In our 170 angiographic studies, the most common cause of extracranial vasculopathy was arterial dissection. Carotid dissection was seen in 13 patients (7.6%), lower than the previously reported 10% of stroke patients aged
40 years old.42 Two patients were found to have bilateral internal carotid dissection, but no patient had simultaneous carotid and vertebral dissection. In vertebral dissection, De Bray et al43 reported in their series that 44% had extracranial dissection and 56% had intracranial dissection, whereas 38% had bilateral dissection. In our series, 11 patients had vertebral dissection, with 45.5% at the extracranial and 54.5% at the intracranial portion. One patient had extracranial vertebral dissection with bilateral involvement. In artery dissection, only 2 patients had history of traumatic injury. One patient had positive anticardiolipin antibody, 1 had inherited low protein S, 1 had inherited low proteins C and S, and 1 had basilar invagination diagnosed on MRI.
Conclusion
Our study showed a higher prevalence of small-vessel occlusion in Taiwan in contrast to the higher prevalence of large-artery atherosclerosis in western countries.

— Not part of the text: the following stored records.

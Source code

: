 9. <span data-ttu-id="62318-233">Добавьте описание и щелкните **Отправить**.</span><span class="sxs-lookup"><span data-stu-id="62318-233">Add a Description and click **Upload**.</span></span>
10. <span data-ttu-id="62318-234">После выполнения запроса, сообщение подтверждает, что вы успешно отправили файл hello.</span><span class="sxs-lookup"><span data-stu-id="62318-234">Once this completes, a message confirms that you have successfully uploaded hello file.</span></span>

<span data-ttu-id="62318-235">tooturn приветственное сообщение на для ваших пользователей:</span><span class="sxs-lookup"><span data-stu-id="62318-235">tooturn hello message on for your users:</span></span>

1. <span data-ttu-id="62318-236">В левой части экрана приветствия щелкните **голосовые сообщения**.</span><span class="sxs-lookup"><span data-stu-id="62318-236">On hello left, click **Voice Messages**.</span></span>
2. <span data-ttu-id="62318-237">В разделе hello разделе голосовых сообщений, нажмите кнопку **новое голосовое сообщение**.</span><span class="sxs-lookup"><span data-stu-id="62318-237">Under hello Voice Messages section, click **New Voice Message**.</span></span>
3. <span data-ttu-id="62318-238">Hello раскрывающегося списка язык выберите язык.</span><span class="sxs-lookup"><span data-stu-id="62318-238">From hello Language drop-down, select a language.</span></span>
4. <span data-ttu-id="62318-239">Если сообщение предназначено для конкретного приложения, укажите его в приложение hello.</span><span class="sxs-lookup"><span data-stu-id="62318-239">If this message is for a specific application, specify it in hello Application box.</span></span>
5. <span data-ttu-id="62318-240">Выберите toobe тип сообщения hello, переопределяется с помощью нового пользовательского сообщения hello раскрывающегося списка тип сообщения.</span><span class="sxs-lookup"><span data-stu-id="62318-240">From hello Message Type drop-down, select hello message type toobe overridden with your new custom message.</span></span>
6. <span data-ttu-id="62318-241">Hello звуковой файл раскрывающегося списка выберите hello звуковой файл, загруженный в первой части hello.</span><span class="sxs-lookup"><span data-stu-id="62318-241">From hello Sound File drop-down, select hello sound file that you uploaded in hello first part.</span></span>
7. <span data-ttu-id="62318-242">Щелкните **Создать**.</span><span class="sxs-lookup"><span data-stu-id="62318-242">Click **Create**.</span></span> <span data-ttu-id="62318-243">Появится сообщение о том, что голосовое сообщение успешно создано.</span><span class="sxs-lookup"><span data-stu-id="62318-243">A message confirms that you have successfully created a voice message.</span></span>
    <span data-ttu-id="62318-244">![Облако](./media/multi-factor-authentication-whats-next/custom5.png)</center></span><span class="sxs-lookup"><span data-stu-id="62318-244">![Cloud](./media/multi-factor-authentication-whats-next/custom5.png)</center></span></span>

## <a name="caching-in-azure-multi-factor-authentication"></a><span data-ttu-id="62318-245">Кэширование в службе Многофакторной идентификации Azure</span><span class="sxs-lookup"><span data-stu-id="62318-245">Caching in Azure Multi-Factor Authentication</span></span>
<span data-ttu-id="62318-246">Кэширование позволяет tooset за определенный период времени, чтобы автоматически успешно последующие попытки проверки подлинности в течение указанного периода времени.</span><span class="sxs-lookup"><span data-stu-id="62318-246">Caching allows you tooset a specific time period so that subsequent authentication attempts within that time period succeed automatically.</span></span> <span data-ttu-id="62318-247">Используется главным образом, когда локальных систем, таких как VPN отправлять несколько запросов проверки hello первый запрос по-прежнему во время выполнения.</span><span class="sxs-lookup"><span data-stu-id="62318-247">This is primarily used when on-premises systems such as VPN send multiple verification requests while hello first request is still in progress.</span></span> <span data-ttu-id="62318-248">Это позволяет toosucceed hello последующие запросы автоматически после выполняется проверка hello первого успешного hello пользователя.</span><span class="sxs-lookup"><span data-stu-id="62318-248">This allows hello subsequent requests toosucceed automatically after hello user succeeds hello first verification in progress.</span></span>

Also, men occupied a higher percentage of young ischemic stroke patients in Asian than in western countries. Our study also demonstrated that significant intracranial stenosis is more common in young ischemic stroke patients than extracranial stenosis in both the carotid and vertebrobasilar systems. The most common cause of significant extracranial stenosis is dissection, and the most common cause of significant intracranial stenosis is presumed to be premature atherosclerosis.
Received September 21, 2001; revision received April 1, 2002; accepted April 9, 2002.